That a portion of the remainder interests would not pass through the exercise of the power seems certain in the light of the record before us and of the single assumption we have made. The question is to what extent, in view of the various contingencies which might occur, and of the renunciations, the property attempted to be disposed of through the exercise of the power would pass thereunder. This is a question of fact for the Board to determine, taking the situation as it existed at the date of the death of the donee and as affected by the renunciations which would relate back to that time. Only to the extent that the property would pass under the power is it to be included in the estate of the donee for purposes of taxation. A valuation of the amount so passing cannot be made without further evidence in view of the possibilities of deaths of the sons of the donor in an order different from that which we have hypothetically assumed. Such a valuation as of the date of the donee’s death must be determined by estimating it as nearly as possible with the aid of the testimony we have suggested.

The last contention on the part of the taxpayer is that there should be a deduction of estimated trustees’ commissions payable on the future distribution of the trust property at the termination of the respective trusts.
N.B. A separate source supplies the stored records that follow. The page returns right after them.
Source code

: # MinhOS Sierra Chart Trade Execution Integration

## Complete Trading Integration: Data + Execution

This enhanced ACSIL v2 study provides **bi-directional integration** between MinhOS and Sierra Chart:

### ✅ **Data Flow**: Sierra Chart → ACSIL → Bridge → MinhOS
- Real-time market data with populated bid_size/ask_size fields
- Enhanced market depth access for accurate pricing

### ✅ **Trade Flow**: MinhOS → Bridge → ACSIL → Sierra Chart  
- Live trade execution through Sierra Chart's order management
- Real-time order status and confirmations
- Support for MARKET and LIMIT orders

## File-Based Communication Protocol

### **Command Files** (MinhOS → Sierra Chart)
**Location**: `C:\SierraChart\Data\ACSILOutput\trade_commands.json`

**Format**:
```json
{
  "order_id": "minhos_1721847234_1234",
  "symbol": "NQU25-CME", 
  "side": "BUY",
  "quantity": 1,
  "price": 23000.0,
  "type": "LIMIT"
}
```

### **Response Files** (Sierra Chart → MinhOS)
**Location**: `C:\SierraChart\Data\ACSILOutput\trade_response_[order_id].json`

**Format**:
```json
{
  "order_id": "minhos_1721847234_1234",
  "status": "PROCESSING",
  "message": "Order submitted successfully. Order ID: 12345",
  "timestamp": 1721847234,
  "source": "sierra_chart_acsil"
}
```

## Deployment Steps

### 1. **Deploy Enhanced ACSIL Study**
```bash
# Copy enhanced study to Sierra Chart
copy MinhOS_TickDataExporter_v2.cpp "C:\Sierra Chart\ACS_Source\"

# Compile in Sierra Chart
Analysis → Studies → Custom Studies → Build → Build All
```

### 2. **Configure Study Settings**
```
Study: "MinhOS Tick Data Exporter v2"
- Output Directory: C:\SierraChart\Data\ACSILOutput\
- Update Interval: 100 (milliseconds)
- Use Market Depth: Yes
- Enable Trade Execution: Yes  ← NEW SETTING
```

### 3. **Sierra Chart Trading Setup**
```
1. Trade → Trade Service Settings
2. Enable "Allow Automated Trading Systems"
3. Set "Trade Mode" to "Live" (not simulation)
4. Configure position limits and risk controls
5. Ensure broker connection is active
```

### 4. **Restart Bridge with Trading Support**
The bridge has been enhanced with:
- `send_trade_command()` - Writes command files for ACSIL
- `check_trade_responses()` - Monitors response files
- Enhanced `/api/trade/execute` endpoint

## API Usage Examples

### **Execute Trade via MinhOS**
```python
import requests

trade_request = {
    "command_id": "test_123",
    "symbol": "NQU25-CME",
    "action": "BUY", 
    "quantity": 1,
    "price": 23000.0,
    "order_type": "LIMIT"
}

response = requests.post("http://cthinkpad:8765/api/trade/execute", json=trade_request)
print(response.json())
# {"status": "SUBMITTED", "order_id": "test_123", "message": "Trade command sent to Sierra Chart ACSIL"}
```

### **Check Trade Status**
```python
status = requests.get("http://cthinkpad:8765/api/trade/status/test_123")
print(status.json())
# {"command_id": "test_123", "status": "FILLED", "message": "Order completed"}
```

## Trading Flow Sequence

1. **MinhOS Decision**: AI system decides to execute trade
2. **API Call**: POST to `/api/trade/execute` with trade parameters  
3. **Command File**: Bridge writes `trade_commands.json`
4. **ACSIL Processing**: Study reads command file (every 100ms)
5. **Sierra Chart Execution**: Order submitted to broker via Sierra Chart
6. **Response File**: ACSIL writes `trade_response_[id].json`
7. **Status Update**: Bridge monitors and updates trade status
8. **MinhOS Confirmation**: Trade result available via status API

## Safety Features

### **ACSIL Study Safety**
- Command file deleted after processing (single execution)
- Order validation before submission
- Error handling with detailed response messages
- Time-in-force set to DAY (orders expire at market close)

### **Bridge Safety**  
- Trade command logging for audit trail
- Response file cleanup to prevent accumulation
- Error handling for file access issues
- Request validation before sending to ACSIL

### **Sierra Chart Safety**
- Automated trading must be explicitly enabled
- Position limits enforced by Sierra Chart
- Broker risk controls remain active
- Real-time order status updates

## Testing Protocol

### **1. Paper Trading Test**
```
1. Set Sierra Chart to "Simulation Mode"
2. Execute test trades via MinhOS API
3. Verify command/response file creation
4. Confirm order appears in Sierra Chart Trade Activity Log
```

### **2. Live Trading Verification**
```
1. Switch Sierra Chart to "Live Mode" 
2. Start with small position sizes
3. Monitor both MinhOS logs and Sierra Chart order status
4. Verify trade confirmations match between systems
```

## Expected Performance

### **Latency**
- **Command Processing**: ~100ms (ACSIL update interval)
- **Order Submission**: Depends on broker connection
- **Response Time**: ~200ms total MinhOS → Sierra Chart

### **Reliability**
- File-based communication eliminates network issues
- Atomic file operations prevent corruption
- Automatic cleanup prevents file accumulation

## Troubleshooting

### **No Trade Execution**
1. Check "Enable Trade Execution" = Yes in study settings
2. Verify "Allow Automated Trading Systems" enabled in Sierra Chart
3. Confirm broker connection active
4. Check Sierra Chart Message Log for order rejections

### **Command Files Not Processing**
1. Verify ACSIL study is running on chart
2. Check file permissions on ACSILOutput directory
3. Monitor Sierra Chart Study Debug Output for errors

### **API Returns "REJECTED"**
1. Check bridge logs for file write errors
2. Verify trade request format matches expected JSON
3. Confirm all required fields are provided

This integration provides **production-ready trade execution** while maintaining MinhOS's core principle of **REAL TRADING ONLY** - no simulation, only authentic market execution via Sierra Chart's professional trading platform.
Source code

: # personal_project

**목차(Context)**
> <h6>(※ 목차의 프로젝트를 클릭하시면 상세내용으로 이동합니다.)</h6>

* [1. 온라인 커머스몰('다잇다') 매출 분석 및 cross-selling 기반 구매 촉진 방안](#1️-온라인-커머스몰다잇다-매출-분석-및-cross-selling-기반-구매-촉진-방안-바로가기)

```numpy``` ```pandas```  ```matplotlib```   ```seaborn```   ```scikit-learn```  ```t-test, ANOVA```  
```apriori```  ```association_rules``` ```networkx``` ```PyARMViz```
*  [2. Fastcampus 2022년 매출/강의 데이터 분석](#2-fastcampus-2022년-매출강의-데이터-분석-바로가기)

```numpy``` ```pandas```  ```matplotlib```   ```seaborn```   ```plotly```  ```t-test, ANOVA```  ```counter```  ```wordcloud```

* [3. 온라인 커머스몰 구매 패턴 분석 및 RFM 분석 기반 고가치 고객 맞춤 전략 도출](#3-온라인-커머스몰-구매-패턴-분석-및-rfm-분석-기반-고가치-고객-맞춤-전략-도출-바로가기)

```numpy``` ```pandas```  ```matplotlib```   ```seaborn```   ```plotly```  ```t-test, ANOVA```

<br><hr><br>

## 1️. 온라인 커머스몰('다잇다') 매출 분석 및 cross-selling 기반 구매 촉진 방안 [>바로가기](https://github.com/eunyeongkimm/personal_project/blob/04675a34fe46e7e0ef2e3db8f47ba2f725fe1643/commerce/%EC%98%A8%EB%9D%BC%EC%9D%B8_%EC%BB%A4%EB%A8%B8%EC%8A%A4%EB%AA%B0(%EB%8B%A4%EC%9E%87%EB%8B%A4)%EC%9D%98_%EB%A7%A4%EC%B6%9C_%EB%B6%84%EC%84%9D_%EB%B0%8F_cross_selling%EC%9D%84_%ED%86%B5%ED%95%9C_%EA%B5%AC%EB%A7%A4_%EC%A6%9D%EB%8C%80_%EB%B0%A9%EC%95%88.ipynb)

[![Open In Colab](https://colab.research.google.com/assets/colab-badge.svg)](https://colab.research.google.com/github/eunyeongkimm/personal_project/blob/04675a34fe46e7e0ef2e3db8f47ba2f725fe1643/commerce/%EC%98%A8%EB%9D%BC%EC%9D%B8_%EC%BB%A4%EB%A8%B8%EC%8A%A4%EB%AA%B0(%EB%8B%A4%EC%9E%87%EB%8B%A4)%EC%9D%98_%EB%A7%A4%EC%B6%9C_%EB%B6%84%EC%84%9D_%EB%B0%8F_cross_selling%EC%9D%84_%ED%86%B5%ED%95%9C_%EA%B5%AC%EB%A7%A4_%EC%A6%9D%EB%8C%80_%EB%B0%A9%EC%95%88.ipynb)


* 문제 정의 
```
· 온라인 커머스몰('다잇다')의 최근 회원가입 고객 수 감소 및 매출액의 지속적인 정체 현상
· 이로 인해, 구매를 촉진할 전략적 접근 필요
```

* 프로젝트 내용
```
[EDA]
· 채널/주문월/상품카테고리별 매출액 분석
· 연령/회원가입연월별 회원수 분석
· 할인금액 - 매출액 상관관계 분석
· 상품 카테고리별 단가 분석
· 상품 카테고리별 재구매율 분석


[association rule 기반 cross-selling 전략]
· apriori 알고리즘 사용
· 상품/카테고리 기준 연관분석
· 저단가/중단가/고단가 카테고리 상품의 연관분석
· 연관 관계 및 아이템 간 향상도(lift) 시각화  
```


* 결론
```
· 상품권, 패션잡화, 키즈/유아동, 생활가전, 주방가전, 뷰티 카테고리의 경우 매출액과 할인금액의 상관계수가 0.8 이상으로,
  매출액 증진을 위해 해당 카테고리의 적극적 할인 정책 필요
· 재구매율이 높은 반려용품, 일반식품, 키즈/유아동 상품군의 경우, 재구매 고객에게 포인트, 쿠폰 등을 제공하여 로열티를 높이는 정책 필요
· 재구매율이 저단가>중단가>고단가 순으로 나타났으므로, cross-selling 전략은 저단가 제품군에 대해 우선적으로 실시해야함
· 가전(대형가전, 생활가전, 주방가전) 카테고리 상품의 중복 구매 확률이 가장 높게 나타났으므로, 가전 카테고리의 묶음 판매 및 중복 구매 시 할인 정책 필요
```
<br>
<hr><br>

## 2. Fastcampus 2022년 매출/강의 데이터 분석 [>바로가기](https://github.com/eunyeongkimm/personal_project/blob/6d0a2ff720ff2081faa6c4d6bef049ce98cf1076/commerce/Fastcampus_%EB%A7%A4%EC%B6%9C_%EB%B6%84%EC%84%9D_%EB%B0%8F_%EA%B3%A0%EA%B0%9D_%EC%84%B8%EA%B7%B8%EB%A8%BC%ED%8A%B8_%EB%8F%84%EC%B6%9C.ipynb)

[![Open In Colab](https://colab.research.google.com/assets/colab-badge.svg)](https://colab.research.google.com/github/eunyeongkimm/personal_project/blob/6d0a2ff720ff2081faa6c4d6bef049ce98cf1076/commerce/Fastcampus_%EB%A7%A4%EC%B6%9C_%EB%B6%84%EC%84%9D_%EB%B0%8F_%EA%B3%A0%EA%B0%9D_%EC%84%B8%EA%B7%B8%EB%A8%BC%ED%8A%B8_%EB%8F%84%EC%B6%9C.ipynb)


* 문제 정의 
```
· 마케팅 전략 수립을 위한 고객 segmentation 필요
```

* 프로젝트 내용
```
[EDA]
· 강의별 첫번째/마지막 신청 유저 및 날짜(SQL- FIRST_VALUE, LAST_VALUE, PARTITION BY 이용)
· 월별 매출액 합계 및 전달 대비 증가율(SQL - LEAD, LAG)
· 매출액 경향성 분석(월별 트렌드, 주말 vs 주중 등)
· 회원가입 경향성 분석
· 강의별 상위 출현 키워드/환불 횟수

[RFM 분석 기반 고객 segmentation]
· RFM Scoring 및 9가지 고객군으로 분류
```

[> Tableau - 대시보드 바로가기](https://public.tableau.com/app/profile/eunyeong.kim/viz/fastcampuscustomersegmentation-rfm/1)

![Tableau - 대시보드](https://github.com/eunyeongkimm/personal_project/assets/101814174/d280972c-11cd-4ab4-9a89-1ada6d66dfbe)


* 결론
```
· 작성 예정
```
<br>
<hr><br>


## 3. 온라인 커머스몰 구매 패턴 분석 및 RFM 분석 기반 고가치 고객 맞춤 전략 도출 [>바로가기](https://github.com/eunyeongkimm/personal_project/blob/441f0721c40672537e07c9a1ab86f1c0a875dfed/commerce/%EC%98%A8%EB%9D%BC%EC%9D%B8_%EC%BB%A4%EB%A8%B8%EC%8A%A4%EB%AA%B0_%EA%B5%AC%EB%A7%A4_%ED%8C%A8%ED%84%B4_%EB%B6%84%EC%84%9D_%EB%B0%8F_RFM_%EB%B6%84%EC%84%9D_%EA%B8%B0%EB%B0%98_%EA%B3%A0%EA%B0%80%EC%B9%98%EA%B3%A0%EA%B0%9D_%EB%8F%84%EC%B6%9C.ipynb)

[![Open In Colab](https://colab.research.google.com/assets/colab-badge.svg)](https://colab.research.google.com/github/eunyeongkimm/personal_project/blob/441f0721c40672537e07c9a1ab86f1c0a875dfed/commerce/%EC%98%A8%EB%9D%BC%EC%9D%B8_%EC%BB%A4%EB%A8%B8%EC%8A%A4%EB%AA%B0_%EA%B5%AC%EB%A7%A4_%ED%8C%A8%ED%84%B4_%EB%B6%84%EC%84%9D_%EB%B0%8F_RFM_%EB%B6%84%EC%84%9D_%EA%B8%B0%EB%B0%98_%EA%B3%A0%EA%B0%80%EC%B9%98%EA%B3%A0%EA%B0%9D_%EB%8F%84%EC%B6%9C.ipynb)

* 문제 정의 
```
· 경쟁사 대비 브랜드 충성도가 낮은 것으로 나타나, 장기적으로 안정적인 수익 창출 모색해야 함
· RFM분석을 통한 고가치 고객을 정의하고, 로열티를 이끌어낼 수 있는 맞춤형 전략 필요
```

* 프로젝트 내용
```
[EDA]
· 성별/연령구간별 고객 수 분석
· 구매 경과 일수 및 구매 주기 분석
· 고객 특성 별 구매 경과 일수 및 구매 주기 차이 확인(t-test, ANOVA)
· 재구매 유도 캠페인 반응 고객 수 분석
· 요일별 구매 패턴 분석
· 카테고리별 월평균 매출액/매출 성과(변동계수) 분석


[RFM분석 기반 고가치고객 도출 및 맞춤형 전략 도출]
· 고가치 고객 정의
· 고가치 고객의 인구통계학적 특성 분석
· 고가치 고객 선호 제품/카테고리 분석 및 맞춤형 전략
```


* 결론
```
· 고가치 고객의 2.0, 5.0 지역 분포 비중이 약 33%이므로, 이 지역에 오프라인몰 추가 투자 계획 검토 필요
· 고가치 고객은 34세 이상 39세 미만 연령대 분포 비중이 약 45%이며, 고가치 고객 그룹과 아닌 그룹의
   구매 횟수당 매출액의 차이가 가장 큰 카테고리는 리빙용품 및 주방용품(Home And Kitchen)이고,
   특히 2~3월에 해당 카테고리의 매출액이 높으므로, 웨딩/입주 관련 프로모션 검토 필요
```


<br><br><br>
The Board refused to allow a deduction for unearned trustees’ commissions in valuing the remainder interests. We think such a conclusion was right as we have already intimated in Adriance v. Higgins, 2 Cir., 113 F.2d 1013, 1017. How far commissions computable upon the value of the property finally passing, which value may then be much more or much less than at the date of the death of the donee, will diminish the value of the property passing under the will of the donee, is too problematical to justify a deduction of their present worth. Cf. Bretzfelder v. Commissioner, 2 Cir., 86 F.2d 713; City Bank Farmers Trust Co. v. Commissioner, 2 Cir., 112 F.2d 457.

The order of the Board is reversed and the cause is remanded, with directions to proceed in accordance with the views expressed in this opinion.